# Getting Betta's in / to Norway?



## Raksyroo (Jul 18, 2011)

Howdy ya'll!  

I am in the middle of thinking about getting a betta to actually getting one! I have a tank (15 gallon), some gravel, filter and a heater but.. No betta's!! 0o 
Of course I live right in the middle of nowhere in norway with no pet shop for at least 1 1/2 drive away and the pet shops that do have little to no betta's in their shops and the ones they do have look awful  So I was wondering if anybody out there knows of someone that can ship / transport Betta's to Norway?  Pref Halfmoons or Crowntails  Aquabid doesn't seem to have transhippers to norway 
This will be my first Betta, and I am really excited about it! 

Thanks! <3

~Roo


----------



## Neil D (Apr 10, 2011)

eBay?


----------



## dramaqueen (Jul 7, 2008)

Hello and welcome to the forum. I don't know if anyone at aquabid ships to Norway or not. Maybe someone else will know.


----------



## Raksyroo (Jul 18, 2011)

Hey,

Thanks for the replies so far and the welcome  Ebay is something I'm hesitant to to begin with so I dont think I will be checking that to begin with 

I'm hoping someone will know if anybody on aquabid ships to this deserted part of the world. I guess I could always send a mail to a seller on AB if they'll ship here


----------



## Sakura8 (May 12, 2011)

Wow, I hope there's someone who will ship to you. I'd definitely contact any sellers on Aquabid who have bettas you're interested in. You don't have any local fish stores who carry bettas?


----------



## Raksyroo (Jul 18, 2011)

Thanks Sakura!  I sure do hope so as well! Fish store - no. Not even heard of such a thing here. But we do have pet shops, with minimal selection of Betta's, have this one pet shop I go to when Im in the city and over the years I have seen a total of 2 bettas for sale :-( But here's to hoping!


----------



## Sakura8 (May 12, 2011)

Wow. So fishkeeping isn't popular in Norway or maybe something to do with the climate and keeping the tanks warm, perhaps? I'll keep my eyes peeled for Norwegeian transhippers.


----------



## Raksyroo (Jul 18, 2011)

Not so much no. But the ones I do see have Koi's in ponds, so it cant be that cold (at least not in the summer, I reckon they have inside tanks for them in winter time).

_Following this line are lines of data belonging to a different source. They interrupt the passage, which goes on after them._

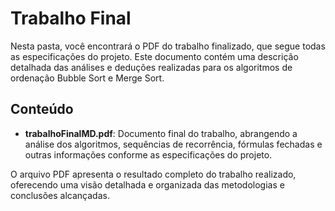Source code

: # Trabalho Final

Nesta pasta, você encontrará o PDF do trabalho finalizado, que segue todas as especificações do projeto. Este documento contém uma descrição detalhada das análises e deduções realizadas para os algoritmos de ordenação Bubble Sort e Merge Sort.

## Conteúdo

- **trabalhoFinalMD.pdf**: Documento final do trabalho, abrangendo a análise dos algoritmos, sequências de recorrência, fórmulas fechadas e outras informações conforme as especificações do projeto.

O arquivo PDF apresenta o resultado completo do trabalho realizado, oferecendo uma visão detalhada e organizada das metodologias e conclusões alcançadas.
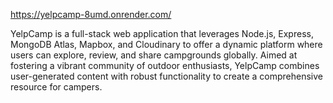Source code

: https://yelpcamp-8umd.onrender.com/

YelpCamp is a full-stack web application that leverages Node.js, Express, MongoDB Atlas, Mapbox, and Cloudinary to offer a dynamic platform where users can explore, review, and share campgrounds globally. Aimed at fostering a vibrant community of outdoor enthusiasts, YelpCamp combines user-generated content with robust functionality to create a comprehensive resource for campers.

Thank you so much!  Cant wait to get my first Betta!


----------



## masshiimarro (Apr 16, 2011)

hmm... could u ask where the petshops where they get their bettas from? even tho they dont get too many in, maybe they could refer you to their supplier? or maybe you could request them to get some in for you.. ask around in the area. its hard to believe that theres no one that keeps bettas in norway.. oh and btw, welcome to the forum!


----------